## Work instructions
Report every line of the records below that contains the word "string".

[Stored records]
• • •

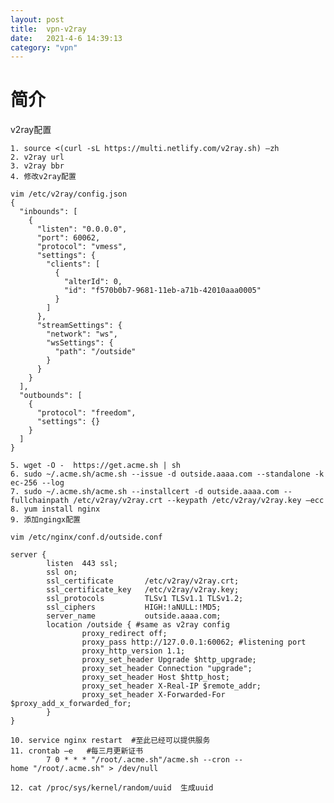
 ```yaml
---
layout: post
title:  vpn-v2ray
date:   2021-4-6 14:39:13
category: "vpn"
---
```


# 简介
  v2ray配置

    1. source <(curl -sL https://multi.netlify.com/v2ray.sh) –zh  
    2. v2ray url
    3. v2ray bbr
    4. 修改v2ray配置  

```
vim /etc/v2ray/config.json
{
  "inbounds": [
    {
      "listen": "0.0.0.0",
      "port": 60062,
      "protocol": "vmess",
      "settings": {
        "clients": [
          {
            "alterId": 0,
            "id": "f570b0b7-9681-11eb-a71b-42010aaa0005"
          }
        ]
      },
      "streamSettings": {
        "network": "ws",
        "wsSettings": {
          "path": "/outside"
        }
      }
    }
  ],
  "outbounds": [
    {
      "protocol": "freedom",
      "settings": {} 
    }     
  ]      
} 

```  

    5. wget -O -  https://get.acme.sh | sh
    6. sudo ~/.acme.sh/acme.sh --issue -d outside.aaaa.com --standalone -k ec-256 --log
    7. sudo ~/.acme.sh/acme.sh --installcert -d outside.aaaa.com --fullchainpath /etc/v2ray/v2ray.crt --keypath /etc/v2ray/v2ray.key –ecc
    8. yum install nginx
    9. 添加ngingx配置

```
vim /etc/nginx/conf.d/outside.conf

server {
        listen  443 ssl;
        ssl on;
        ssl_certificate       /etc/v2ray/v2ray.crt;
        ssl_certificate_key   /etc/v2ray/v2ray.key;
        ssl_protocols         TLSv1 TLSv1.1 TLSv1.2;
        ssl_ciphers           HIGH:!aNULL:!MD5;
        server_name           outside.aaaa.com;
        location /outside { #same as v2ray config
                proxy_redirect off;
                proxy_pass http://127.0.0.1:60062; #listening port
                proxy_http_version 1.1;
                proxy_set_header Upgrade $http_upgrade;
                proxy_set_header Connection "upgrade";
                proxy_set_header Host $http_host;
                proxy_set_header X-Real-IP $remote_addr;
                proxy_set_header X-Forwarded-For $proxy_add_x_forwarded_for;
        }
}

```  
    10. service nginx restart  #至此已经可以提供服务
    11. crontab –e   #每三月更新证书
            7 0 * * * "/root/.acme.sh"/acme.sh --cron --home "/root/.acme.sh" > /dev/null

    12. cat /proc/sys/kernel/random/uuid  生成uuid
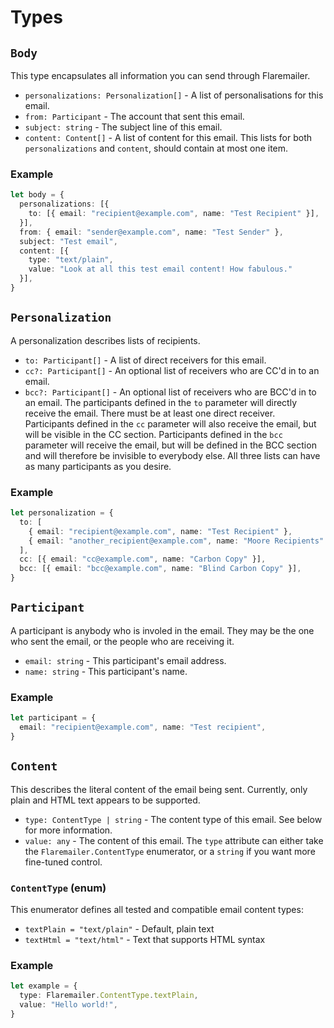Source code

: # Types

## `Body`
This type encapsulates all information you can send through Flaremailer. 
- `personalizations: Personalization[]` - A list of personalisations for this email. 
- `from: Participant` - The account that sent this email.
- `subject: string` - The subject line of this email.
- `content: Content[]` - A list of content for this email.
This lists for both `personalizations` and `content`, should contain at most one item.

### Example
```ts
let body = { 
  personalizations: [{
    to: [{ email: "recipient@example.com", name: "Test Recipient" }],
  }],
  from: { email: "sender@example.com", name: "Test Sender" },
  subject: "Test email",
  content: [{
    type: "text/plain",
    value: "Look at all this test email content! How fabulous."
  }],
}
```

## `Personalization`
A personalization describes lists of recipients.
- `to: Participant[]` - A list of direct receivers for this email.
- `cc?: Participant[]` - An optional list of receivers who are CC'd in to an email.
- `bcc?: Participant[]` - An optional list of receivers who are BCC'd in to an email.
The participants defined in the `to` parameter will directly receive the email. There must be at least one direct receiver. Participants defined in the `cc` parameter will also receive the email, but will be visible in the CC section. Participants defined in the `bcc` parameter will receive the email, but will be defined in the BCC section and will therefore be invisible to everybody else.
All three lists can have as many participants as you desire.

### Example
```ts
let personalization = {
  to: [
    { email: "recipient@example.com", name: "Test Recipient" },
    { email: "another_recipient@example.com", name: "Moore Recipients" },
  ],
  cc: [{ email: "cc@example.com", name: "Carbon Copy" }],
  bcc: [{ email: "bcc@example.com", name: "Blind Carbon Copy" }],
}
```


## `Participant`
A participant is anybody who is involed in the email. They may be the one who sent the email, or the people who are receiving it.
- `email: string` - This participant's email address.
- `name: string` - This participant's name.

### Example
```ts
let participant = { 
  email: "recipient@example.com", name: "Test recipient",
}
```


## `Content`
This describes the literal content of the email being sent. Currently, only plain and HTML text appears to be supported.
- `type: ContentType | string` - The content type of this email. See below for more information.
- `value: any` - The content of this email.
The `type` attribute can either take the `Flaremailer.ContentType` enumerator, or a `string` if you want more fine-tuned control.

### `ContentType` (enum)
This enumerator defines all tested and compatible email content types:
- `textPlain = "text/plain"` - Default, plain text
- `textHtml = "text/html"` - Text that supports HTML syntax

### Example
```ts
let example = { 
  type: Flaremailer.ContentType.textPlain,
  value: "Hello world!",
}
```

• • •

## Response area
- `subject: string` - The subject line of this email.
- `email: string` - This participant's email address.
- `name: string` - This participant's name.
- `type: ContentType | string` - The content type of this email. See below for more information.
The `type` attribute can either take the `Flaremailer.ContentType` enumerator, or a `string` if you want more fine-tuned control.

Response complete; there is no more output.